_WHAT THE EXERCISE ASKS_: From the records below, transcribe only the lines running from the one with "v kmitočtové oblasti" through the one with "odezva na jednotkový". Keep both of those end lines.

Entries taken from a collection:

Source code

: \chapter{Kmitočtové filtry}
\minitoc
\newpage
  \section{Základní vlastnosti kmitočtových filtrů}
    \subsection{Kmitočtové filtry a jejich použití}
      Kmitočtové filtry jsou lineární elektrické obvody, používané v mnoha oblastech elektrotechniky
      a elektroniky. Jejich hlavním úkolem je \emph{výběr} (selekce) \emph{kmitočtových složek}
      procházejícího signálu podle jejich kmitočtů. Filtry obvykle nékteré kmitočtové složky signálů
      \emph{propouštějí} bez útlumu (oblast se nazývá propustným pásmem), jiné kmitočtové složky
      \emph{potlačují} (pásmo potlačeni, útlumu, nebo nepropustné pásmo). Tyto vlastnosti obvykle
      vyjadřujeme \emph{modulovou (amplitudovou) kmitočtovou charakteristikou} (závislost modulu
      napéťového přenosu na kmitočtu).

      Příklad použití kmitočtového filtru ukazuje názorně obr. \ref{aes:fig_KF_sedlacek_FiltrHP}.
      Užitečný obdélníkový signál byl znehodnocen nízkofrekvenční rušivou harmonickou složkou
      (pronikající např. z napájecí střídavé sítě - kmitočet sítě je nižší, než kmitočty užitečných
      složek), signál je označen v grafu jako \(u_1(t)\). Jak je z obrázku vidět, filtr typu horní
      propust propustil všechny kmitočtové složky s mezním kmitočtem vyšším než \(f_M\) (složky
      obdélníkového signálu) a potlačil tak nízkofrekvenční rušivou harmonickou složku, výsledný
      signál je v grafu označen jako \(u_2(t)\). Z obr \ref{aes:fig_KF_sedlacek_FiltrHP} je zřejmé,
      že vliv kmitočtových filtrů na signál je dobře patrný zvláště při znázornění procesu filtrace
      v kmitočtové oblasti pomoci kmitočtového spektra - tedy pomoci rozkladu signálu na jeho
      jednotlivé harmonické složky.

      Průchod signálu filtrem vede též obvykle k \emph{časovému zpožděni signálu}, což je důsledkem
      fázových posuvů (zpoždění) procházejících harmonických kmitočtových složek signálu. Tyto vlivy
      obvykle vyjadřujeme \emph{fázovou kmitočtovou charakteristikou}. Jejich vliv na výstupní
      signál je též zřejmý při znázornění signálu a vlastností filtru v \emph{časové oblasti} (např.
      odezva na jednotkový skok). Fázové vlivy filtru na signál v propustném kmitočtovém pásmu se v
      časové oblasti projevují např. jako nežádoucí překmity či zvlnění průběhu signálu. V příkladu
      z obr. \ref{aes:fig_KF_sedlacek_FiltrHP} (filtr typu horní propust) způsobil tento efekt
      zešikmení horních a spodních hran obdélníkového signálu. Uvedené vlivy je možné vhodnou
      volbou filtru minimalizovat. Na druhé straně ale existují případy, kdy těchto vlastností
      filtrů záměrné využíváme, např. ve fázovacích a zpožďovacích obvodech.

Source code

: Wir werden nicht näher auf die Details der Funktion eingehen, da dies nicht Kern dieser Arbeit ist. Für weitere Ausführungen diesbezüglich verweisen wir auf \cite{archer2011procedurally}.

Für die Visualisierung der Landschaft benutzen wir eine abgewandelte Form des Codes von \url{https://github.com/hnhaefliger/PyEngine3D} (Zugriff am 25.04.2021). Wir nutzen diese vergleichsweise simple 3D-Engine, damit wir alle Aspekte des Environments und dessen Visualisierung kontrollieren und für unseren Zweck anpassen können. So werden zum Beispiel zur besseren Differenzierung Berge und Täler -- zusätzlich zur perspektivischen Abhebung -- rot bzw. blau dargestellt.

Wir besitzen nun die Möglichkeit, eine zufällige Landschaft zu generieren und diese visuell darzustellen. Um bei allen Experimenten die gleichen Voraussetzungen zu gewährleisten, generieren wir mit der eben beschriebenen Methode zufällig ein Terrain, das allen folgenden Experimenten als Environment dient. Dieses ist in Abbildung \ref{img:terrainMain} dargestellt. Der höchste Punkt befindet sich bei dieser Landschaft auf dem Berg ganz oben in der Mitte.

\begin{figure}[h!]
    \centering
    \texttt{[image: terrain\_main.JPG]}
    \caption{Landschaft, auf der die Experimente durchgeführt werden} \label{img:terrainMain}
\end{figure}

_ANSWER AREA_:
      v kmitočtové oblasti pomoci kmitočtového spektra - tedy pomoci rozkladu signálu na jeho
      jednotlivé harmonické složky.

      Průchod signálu filtrem vede též obvykle k \emph{časovému zpožděni signálu}, což je důsledkem
      fázových posuvů (zpoždění) procházejících harmonických kmitočtových složek signálu. Tyto vlivy
      obvykle vyjadřujeme \emph{fázovou kmitočtovou charakteristikou}. Jejich vliv na výstupní
      signál je též zřejmý při znázornění signálu a vlastností filtru v \emph{časové oblasti} (např.
      odezva na jednotkový skok). Fázové vlivy filtru na signál v propustném kmitočtovém pásmu se v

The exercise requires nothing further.